Mixed Logit Model


@jeremy.koster - Could you provide some summary stats re: your data? How often do fisherman choose the same spots? Do the same people go to the same places or do they alternate? Do they often go to particular places around the same time or do they scatter across the 10 possible sites? If they coalesce in particular places at one (or a few) at a time, is there a pattern to which these places are (e.g. weather, fish migration patterns, etc.)?

There are a number of likely helpful models in economics for your problem, but which one depends on the answers to the above. I’d be happy to suggest something more concrete upon hearing more :)


Thanks, Jim. If you and Bob or others know researchers who are well-versed in good models for these data and open to dabbling in an anthropological problem, I’d be glad to connect them with the lead investigators on the project. I’d love to see more choice models in anthropology, which doesn’t have much experience with such approaches.


Thanks shoshievass,

As a disclaimer, the data were collected by a researcher in Grenada, and I am not the one who is best-positioned to summarize the data. That said, the basic details are that all fishing activities by approximately 13 boat captains were documented for about one year. The captains have the option of choosing from about 9 fishing sites, but there are rules about the order in which boats can fish at these sites, largely determined by queuing according to time of arrival. The outcomes (n = 998) of each fishing episode are known (in terms of how much fish were caught by boat j) – which is a positively skewed distribution – along with the date and time and the length of the fishing episode. But there is no way to know what the expected productivity of unexploited sites would be at time t. The sites are all close enough that weather should be similar across sites, but there may be ecological aspects of the bays that mean some sites are more or less productive at different times.

After fishing at a site, captains have the option of getting in line for another turn at that site, or switching to a different site. Based on what I’ve seen of the data, these decisions could be reconstructed (with some moderate coarseness in the time frames at which these decisions were documented). I haven’t looked too closely at summary statistics, but according to the researchers, it seems common for captains to cluster together at productive sites . . . unless things get too crowded, at which point some will disperse to look for less crowded sites. (Fortunately, it seems that there is no fishing by other captains who were not in the study population, so the distribution of boats at any particular time is knowable, albeit with some measurement uncertainty.)


@richard_mcelreath, author of Statistical Rethinking, is an anthropologist. He’ll probably know what’s up in Anthro, though this seems like a very generic kind of sequential choice problem, which is hardly to say that it’s easy (any inference involving projected discrete choice can get hard due to combinatorics and require dynamic programming algorithms rather than brute force).


Thanks, Bob.

Actually, Richard is a co-author of mine, and these data arrived on my desk via another mutual colleague from our corner of anthropology. In general, choice models are not widely used in our field, but it’s possible that some of my colleagues may have connections to ecologists who have done work on analogous topics (perhaps including the Hidden Markov models that you had recommended previously).

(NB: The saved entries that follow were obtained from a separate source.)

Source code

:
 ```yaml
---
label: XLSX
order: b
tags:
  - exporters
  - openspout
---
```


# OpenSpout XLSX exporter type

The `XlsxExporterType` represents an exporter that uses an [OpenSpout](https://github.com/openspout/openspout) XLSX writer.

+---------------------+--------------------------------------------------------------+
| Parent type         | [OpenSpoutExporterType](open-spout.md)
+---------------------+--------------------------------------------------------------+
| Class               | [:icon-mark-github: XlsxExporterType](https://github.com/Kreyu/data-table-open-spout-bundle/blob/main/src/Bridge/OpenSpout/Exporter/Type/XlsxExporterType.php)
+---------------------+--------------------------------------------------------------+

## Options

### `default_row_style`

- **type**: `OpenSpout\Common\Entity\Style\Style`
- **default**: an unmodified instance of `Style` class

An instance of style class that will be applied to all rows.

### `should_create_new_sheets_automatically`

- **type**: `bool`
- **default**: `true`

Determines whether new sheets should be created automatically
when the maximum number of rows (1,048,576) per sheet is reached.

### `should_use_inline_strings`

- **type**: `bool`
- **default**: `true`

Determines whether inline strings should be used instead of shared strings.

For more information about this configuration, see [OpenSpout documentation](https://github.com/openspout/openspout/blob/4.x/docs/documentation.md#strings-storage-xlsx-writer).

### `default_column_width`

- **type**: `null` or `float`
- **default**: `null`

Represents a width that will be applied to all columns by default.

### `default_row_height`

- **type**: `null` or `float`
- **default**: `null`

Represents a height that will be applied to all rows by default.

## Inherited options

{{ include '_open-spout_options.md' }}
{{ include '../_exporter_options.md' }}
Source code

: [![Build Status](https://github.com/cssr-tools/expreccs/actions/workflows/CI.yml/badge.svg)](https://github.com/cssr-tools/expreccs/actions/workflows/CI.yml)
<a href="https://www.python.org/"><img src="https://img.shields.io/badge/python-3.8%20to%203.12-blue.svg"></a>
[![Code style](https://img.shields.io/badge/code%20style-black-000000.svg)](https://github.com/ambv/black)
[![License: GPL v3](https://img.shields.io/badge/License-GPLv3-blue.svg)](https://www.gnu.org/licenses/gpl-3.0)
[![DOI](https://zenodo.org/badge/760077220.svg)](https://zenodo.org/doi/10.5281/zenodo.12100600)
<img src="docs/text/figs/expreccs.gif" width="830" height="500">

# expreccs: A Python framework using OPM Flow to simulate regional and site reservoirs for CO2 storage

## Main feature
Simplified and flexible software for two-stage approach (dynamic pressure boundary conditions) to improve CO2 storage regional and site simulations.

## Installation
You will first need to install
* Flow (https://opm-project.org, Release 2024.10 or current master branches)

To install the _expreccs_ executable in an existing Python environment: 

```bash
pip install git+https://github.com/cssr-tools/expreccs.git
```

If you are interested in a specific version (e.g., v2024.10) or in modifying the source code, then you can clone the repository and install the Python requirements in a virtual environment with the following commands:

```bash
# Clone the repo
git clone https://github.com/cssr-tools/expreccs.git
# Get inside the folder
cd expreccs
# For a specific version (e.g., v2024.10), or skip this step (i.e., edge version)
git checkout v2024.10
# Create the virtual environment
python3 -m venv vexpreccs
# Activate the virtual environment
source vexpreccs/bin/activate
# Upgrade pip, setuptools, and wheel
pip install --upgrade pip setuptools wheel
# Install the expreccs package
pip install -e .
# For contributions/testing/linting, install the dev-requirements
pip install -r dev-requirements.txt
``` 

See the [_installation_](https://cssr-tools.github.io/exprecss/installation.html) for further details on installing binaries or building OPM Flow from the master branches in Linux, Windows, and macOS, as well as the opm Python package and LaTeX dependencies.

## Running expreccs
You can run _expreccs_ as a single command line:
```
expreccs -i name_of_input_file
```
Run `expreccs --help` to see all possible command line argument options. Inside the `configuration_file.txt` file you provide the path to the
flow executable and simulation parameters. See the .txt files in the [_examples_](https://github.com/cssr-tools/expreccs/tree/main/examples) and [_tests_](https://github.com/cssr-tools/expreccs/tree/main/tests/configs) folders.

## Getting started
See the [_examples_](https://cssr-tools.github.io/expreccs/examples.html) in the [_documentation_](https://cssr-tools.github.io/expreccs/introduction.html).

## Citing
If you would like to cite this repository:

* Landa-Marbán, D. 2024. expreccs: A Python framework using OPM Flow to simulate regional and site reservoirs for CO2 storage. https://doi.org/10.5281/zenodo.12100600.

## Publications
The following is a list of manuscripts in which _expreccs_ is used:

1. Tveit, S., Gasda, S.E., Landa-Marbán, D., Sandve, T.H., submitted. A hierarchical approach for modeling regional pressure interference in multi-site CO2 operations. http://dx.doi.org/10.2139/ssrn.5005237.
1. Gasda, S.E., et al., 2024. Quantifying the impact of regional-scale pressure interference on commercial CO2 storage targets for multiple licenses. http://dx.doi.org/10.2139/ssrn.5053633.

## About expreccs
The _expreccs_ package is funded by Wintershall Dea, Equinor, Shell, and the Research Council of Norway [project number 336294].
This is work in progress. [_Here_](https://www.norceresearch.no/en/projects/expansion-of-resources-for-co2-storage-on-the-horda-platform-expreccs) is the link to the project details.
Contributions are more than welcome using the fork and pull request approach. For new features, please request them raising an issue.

I guess that’s not too surprising given that we’re not exactly all here at random.


I’ll respond properly as soon as I get a chance! (Probably over the weekend - sorry; a bit of a hectic time for me!)


Hello everyone, I just bumped into this blog following the suggestion from jeremy.koster (thanks Jeremy!). I learned a lot from the code shared here (thanks Jim!). One question: has anyone implemented in Stan a model with utility in the WTP-space so that coefficients can be interpreted directly as marginal WTPs for choice attributes, thereby avoiding the problem of indefiniteness of (some) distributions of ratios of random variables?


I am resurrecting this thread because the colleague with fishing data from Grenada (described above) is interested in making a push on the data analysis. I remain convinced that a conditional logit would be a good option for modeling the data.

For someone with prior experience modeling choices in Rstan, I anticipate that the modeling would be reasonably straightforward, and the data could be readied so that the modeling itself is the only remaining task. The main research question is the extent to which the number of other captains already in a particular bay leads the fishing captains to choose among the 10 or so bays where they can fish in Grenada.

In terms of impact, it’s not clear yet where this analysis will eventually get published. If it were an ecological journal (something like Behavioral Ecology perhaps), it would be noteworthy for being one of the first applications of discrete choice models to data of this kind.

Among the users of the board (e.g., @shoshievass and @James_Savage), are there recommendations for potential collaborators?



I haven’t seen anyone do this, but was working on something very similar for some auction analysis recently. Will let you know when I get around to it!


Hey @jeremy.koster! I could be persuaded. Quite a few side-projects at the moment, but if it is as you say down to getting a mixed logit model running, that should be doable. Best email for me is javage@gmail.com



Hi Ric,
I used such a model as an example at the eRum conference in Poznan 2 years ago. See slide 14 and 16 of this presentation (eRum2016_GG.pdf (1.5 MB)). I’ll post something here, but first I need to find the old code…
I’m very interested in choice models in WTP space and would love to get some feedback regarding the implementation.